Next, medical distrust has been most often operationalized as a participant’s perception of whether physicians would work to save an organ donor’s life or whether the potential organ donor would be declared deceased prematurely in order to obtain the donor’s organs [8, 9, 30–32]. These studies were most often group comparisons between African Americans and Whites and support the claim that African Americans are more distrustful of the organ procurement system than Whites. Yuen et al. found that African Americans were more likely to agree with the statement “Doctors would not try as hard to save me if they knew I was an organ donor” [31]. Similarly, McNamara et al. [9] found that minorities were significantly less likely than their White counterparts to endorse the belief that doctors put life-saving before organ procurement; a belief that was strongly related to willingness to donate organs. While these studies provide comparisons between two racial/ethnic groups [9, 31] they fail to recognize the heterogeneity among African Americans and the concomitant need to study them exclusively. Furthermore, these studies specifically examine distrust of the organ procurement system and not the healthcare system in general.
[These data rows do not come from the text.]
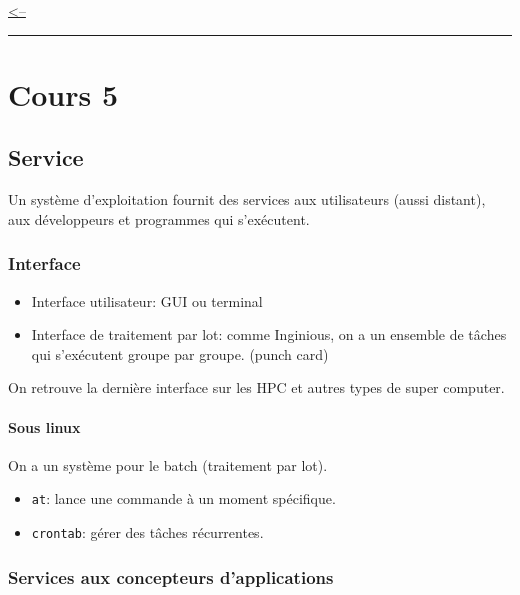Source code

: \href{../README.md}{\textless--}

\begin{center}\rule{0.5\linewidth}{0.5pt}\end{center}

\section{Cours 5}\label{cours-5}

\subsection{Service}\label{service}

Un système d'exploitation fournit des services aux utilisateurs (aussi
distant), aux développeurs et programmes qui s'exécutent.

\subsubsection{Interface}\label{interface}

\begin{itemize}
\tightlist
\item
  Interface utilisateur: GUI ou terminal
\item
  Interface de traitement par lot: comme Inginious, on a un ensemble de
  tâches qui s'exécutent groupe par groupe. (punch card)
\end{itemize}

On retrouve la dernière interface sur les HPC et autres types de super
computer.

\paragraph{Sous linux}\label{sous-linux}

On a un système pour le batch (traitement par lot).

\begin{itemize}
\tightlist
\item
  \texttt{at}: lance une commande à un moment spécifique.
\item
  \texttt{crontab}: gérer des tâches récurrentes.
\end{itemize}

\subsubsection{Services aux concepteurs
d'applications}\label{services-aux-concepteurs-dapplications}

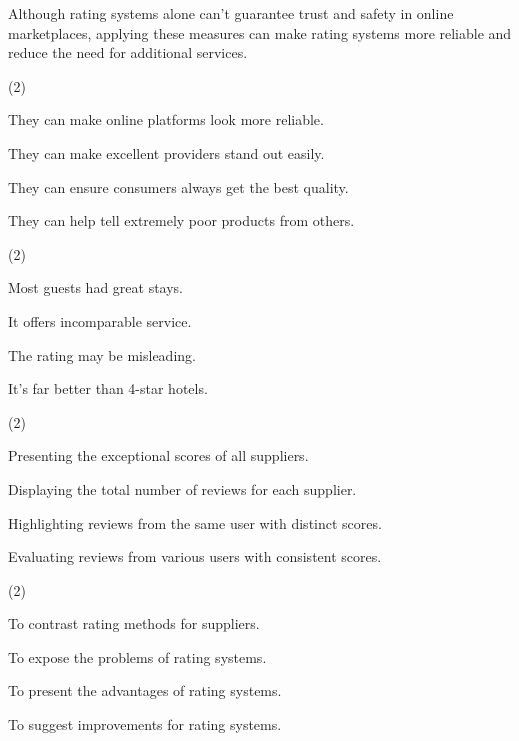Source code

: \documentclass{英语试卷}
\begin{document}
\par Although rating systems alone can't guarantee trust and safety in online marketplaces, applying these measures can make rating systems more reliable and reduce the need for additional services.\par
{}
\begin{choices}(2)
  \item They can make online platforms look more reliable.
  \item They can make excellent providers stand out easily.
  \item They can ensure consumers always get the best quality.
  \item They can help tell extremely poor products from others.
\end{choices}
\begin{choices}(2)
  \item Most guests had great stays.
  \item It offers incomparable service.
  \item The rating may be misleading.
  \item It's far better than 4-star hotels.
\end{choices}
\begin{choices}(2)
  \item Presenting the exceptional scores of all suppliers.
  \item Displaying the total number of reviews for each supplier.
  \item Highlighting reviews from the same user with distinct scores.
  \item Evaluating reviews from various users with consistent scores.
\end{choices}
\begin{choices}(2)
  \item To contrast rating methods for suppliers.
  \item To expose the problems of rating systems.
  \item To present the advantages of rating systems.
  \item To suggest improvements for rating systems.
\end{choices}
\end{document}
Lastly, one more recent study operationalized distrust as medical mistrust. Morgan et al. [33] examined the impact of traditional variables (knowledge, attitudes and social norms) compared to variables thought to be barriers to organ donation (medical mistrust, bodily integrity, and religiosity) among African Americans. Medical mistrust was measured using a five-item scale adapted from LaVeist et al. [34]. Their result that African Americans with lower levels of medical mistrust were more likely to have signed an organ donor card support previous findings. However, this study failed to consider the differential relationship that distrust may have with written and verbal donation intentions [33]. To our knowledge, no studies have focused on the relationship between distrust in the healthcare system and different ways of expressing donation intentions.
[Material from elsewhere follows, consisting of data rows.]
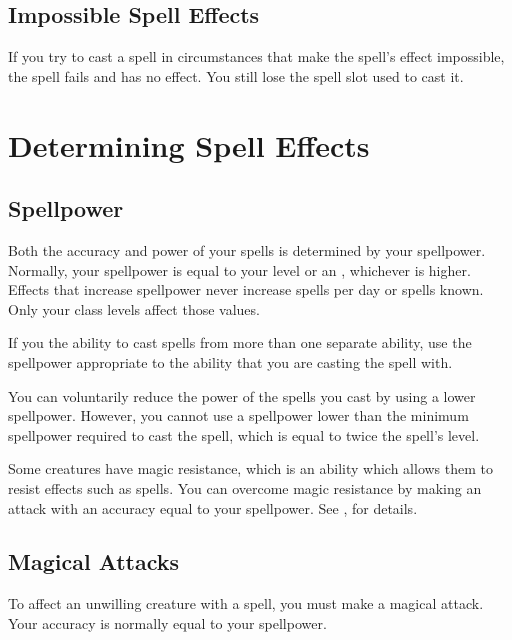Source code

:     \subsection{Impossible Spell Effects}
        If you try to cast a spell in circumstances that make the spell's effect impossible, the spell fails and has no effect.
        You still lose the spell slot used to cast it.

\section{Determining Spell Effects}

    \subsection{Spellpower}

        Both the accuracy and power of your spells is determined by your spellpower.
        Normally, your spellpower is equal to your level or an , whichever is higher.
        Effects that increase spellpower never increase spells per day or spells known.
        Only your class levels affect those values.

         If you the ability to cast spells from more than one separate ability, use the spellpower appropriate to the ability that you are casting the spell with.

         You can voluntarily reduce the power of the spells you cast by using a lower spellpower.
        However, you cannot use a spellpower lower than the minimum spellpower required to cast the spell, which is equal to twice the spell's level.

         Some creatures have magic resistance, which is an ability which allows them to resist  effects such as spells.
        You can overcome magic resistance by making an attack with an accuracy equal to your spellpower.
        See , for details.

    \subsection{Magical Attacks}

        To affect an unwilling creature with a spell, you must make a magical attack.
        Your accuracy is normally equal to your spellpower.

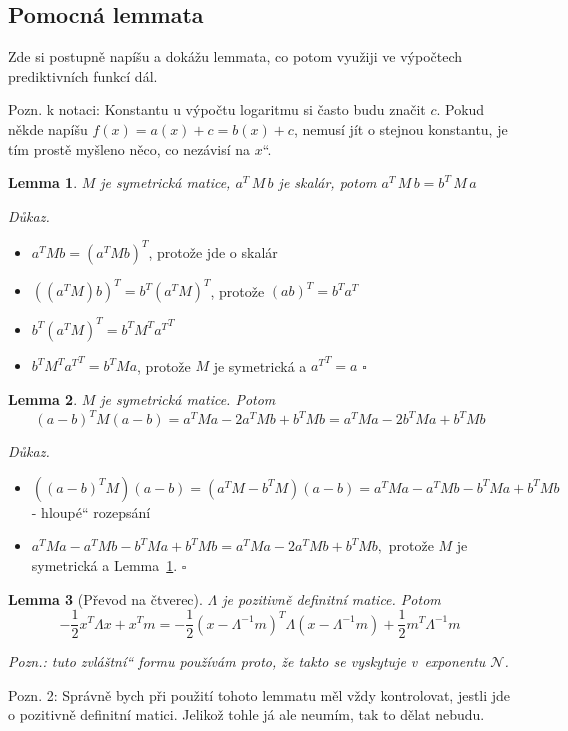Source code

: \documentclass{article}
\newcommand{\uv}[1]{\quotedblbase #1\textquotedblleft}
\newenvironment{pitemize}{
\begin{itemize}
  \setlength{\itemsep}{5pt}
  \setlength{\parskip}{0pt}
  \setlength{\parsep}{0pt}
}{\end{itemize}}
\newenvironment{pproof}{
\noindent\emph{Důkaz.}
\begin{pitemize}
}{\hfill$\square$\end{pitemize}}
\newcommand{\NN}{\mathcal{N}}
\newtheorem{lemma}{Lemma}
\theoremstyle{definition}
\begin{document}
\subsection{Pomocná lemmata}

Zde si postupně napíšu a dokážu lemmata, co potom využiji ve výpočtech prediktivních funkcí dál.

Pozn. k notaci: Konstantu u výpočtu logaritmu si často budu značit $c$. Pokud někde napíšu $f(x)=a(x)+c=b(x)+c$, nemusí jít o stejnou konstantu, je tím prostě myšleno \uv{něco, co nezávisí na $x$}.

\begin{lemma}
\label{prehozy}
$M$ je symetrická matice, $a^T\,M\,b$ je skalár, potom  $a^T\,M\,b= b^T\,M\,a$
\end{lemma}
\begin{pproof}
\item $a^TMb=\left(a^TMb\right)^T$, protože jde o skalár
\item $\left(\left(a^TM\right)b\right)^T=b^T\left(a^TM\right)^T$, protože $(ab)^T=b^Ta^T$
\item $b^T\left(a^TM\right)^T=b^TM^T{a^T}^T$
\item $b^TM^T{a^T}^T=b^TMa$, protože $M$ je symetrická a ${a^T}^T=a$
\end{pproof}

\begin{lemma}
\label{obecny_ctverec}
$M$ je symetrická matice. Potom $$(a-b)^TM(a-b)=a^TMa-2a^TMb+b^TMb=a^TMa-2b^TMa+b^TMb$$
\end{lemma}
\begin{pproof}
\item $\left(\left(a-b\right)^TM\right)(a-b)=\left(a^TM-b^TM\right)(a-b)=a^TMa-a^TMb-b^TMa+b^TMb$ - \uv{hloupé} rozepsání
\item $a^TMa-a^TMb-b^TMa+b^TMb=a^TMa-2a^TMb+b^TMb,$ protože $M$ je symetrická a Lemma~\ref{prehozy}.
\end{pproof}

\begin{lemma}[Převod na čtverec]
\label{ctverec}
$\Lambda$ je pozitivně definitní matice. Potom $$-\frac{1}{2}x^T\Lambda x+x^Tm=-\frac{1}{2}(x-\Lambda^{-1} m)^T\Lambda(x-\Lambda^{-1} m)+\frac{1}{2}m^T\Lambda^{-1} m$$

Pozn.: tuto \uv{zvláštní} formu používám proto, že takto se vyskytuje v~exponentu $\NN$.
\end{lemma}

Pozn. 2: Správně bych při použití tohoto lemmatu měl vždy kontrolovat, jestli jde o pozitivně definitní matici. Jelikož tohle já ale neumím, tak to dělat nebudu.
\end{document}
Examining the differences in verbal and written donation intentions is important because research suggests that having donation intentions does not always translate into the written expression of these intentions [35]. For example, in a study examining African Americans’ expression of organ donation intentions, Wagstaff et al. [35] found that while many of their respondents were willing to donate, only 10% reported signing a donor card, and less than one quarter reported that they had indicated this intention on their licenses. Furthermore, many African Americans place great importance upon the role of the family in decisions regarding donation [32], and therefore, they may be more interested in expressing donation intentions verbally than in written form.
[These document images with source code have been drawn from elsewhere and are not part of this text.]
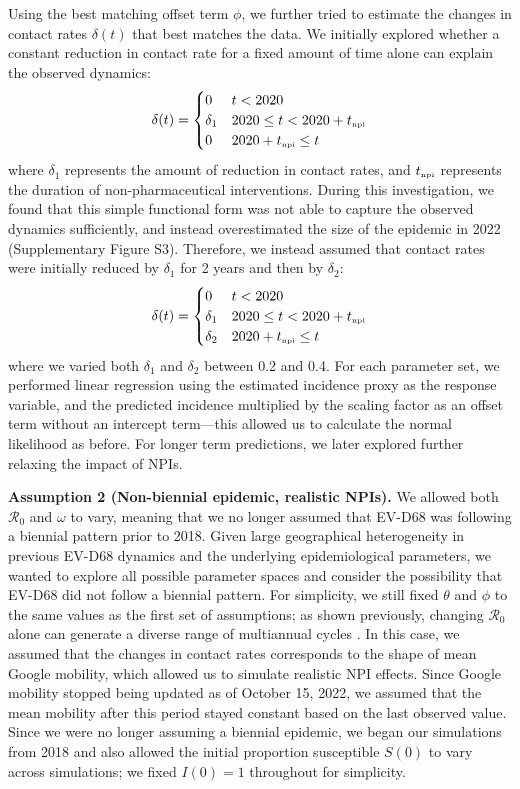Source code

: \documentclass[12pt]{article}
\newcommand{\tsub}[2]{#1_{{\textrm{\tiny #2}}}}
\begin{document}
Using the best matching offset term $\phi$, we further tried to estimate the changes in contact rates $\delta(t)$ that best matches the data.
We initially explored whether a constant reduction in contact rate for a fixed amount of time alone can explain the observed dynamics:
\begin{equation}
\delta(t) = \begin{cases}
0 & t < 2020\\
\delta_1 & 2020 \leq t < 2020 + \tsub{t}{npi} \\
0 & 2020 + \tsub{t}{npi} \leq t
\end{cases}
\end{equation}
where $\delta_1$ represents the amount of reduction in contact rates, and $\tsub{t}{npi}$ represents the duration of non-pharmaceutical interventions.
During this investigation, we found that this simple functional form was not able to capture the observed dynamics sufficiently, and instead overestimated the size of the epidemic in 2022 (Supplementary Figure S3).
Therefore, we instead assumed that contact rates were initially reduced by $\delta_1$ for 2 years and then by $\delta_2$:
\begin{equation}
\delta(t) = \begin{cases}
0 & t < 2020\\
\delta_1 & 2020 \leq t < 2020 + \tsub{t}{npi} \\
\delta_2 & 2020 + \tsub{t}{npi} \leq t
\end{cases}
\end{equation}
where we varied both $\delta_1$ and $\delta_2$ between 0.2 and 0.4.
For each parameter set, we performed linear regression using the estimated incidence proxy as the response variable, and the predicted incidence multiplied by the scaling factor as an offset term without an intercept term---this allowed us to calculate the normal likelihood as before.
For longer term predictions, we later explored further relaxing the impact of NPIs.

\textbf{Assumption 2 (Non-biennial epidemic, realistic NPIs).}
We allowed both $\mathcal R_0$ and $\omega$ to vary, meaning that we no longer assumed that EV-D68 was following a biennial pattern prior to 2018.
Given large geographical heterogeneity in previous EV-D68 dynamics and the underlying epidemiological parameters, we wanted to explore all possible parameter spaces and consider the possibility that EV-D68 did not follow a biennial pattern.
For simplicity, we still fixed $\theta$ and $\phi$ to the same values as the first set of assumptions;
as shown previously, changing $\mathcal R_0$ alone can generate a diverse range of multiannual cycles \citep{earn2000simple,park2021epidemiological}.
In this case, we assumed that the changes in contact rates corresponds to the shape of mean Google mobility, which allowed us to simulate realistic NPI effects.
Since Google mobility stopped being updated as of October 15, 2022, we assumed that the mean mobility after this period stayed constant based on the last observed value.
Since we were no longer assuming a biennial epidemic, we began our simulations from 2018 and also allowed the initial proportion susceptible $S(0)$ to vary across simulations; we fixed $I(0) = 1$ throughout for simplicity.
\end{document}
The distinction between written and verbal donation intentions is especially important given the passage of recent legislation. As of July 2008, 48 states had passed First Person Consent legislation, which prioritized donor designation indicated on a driver’s license or an official signed donor card over consent from the donor’s family in situations of possible deceased donation [36]. In other words, family members could no longer override an individual’s documented decision of whether to donate. This documentation gives hospitals the legal authority to proceed with organ procurement without obtaining consent from the donor’s family. This legislation is particularly important because when written documentation is available, the burden of the donation decision is removed from the donor’s family. Given the change in legislation, it is vital to understand whether African Americans’ distrust of the healthcare system is associated with verbal and written donation intentions independently.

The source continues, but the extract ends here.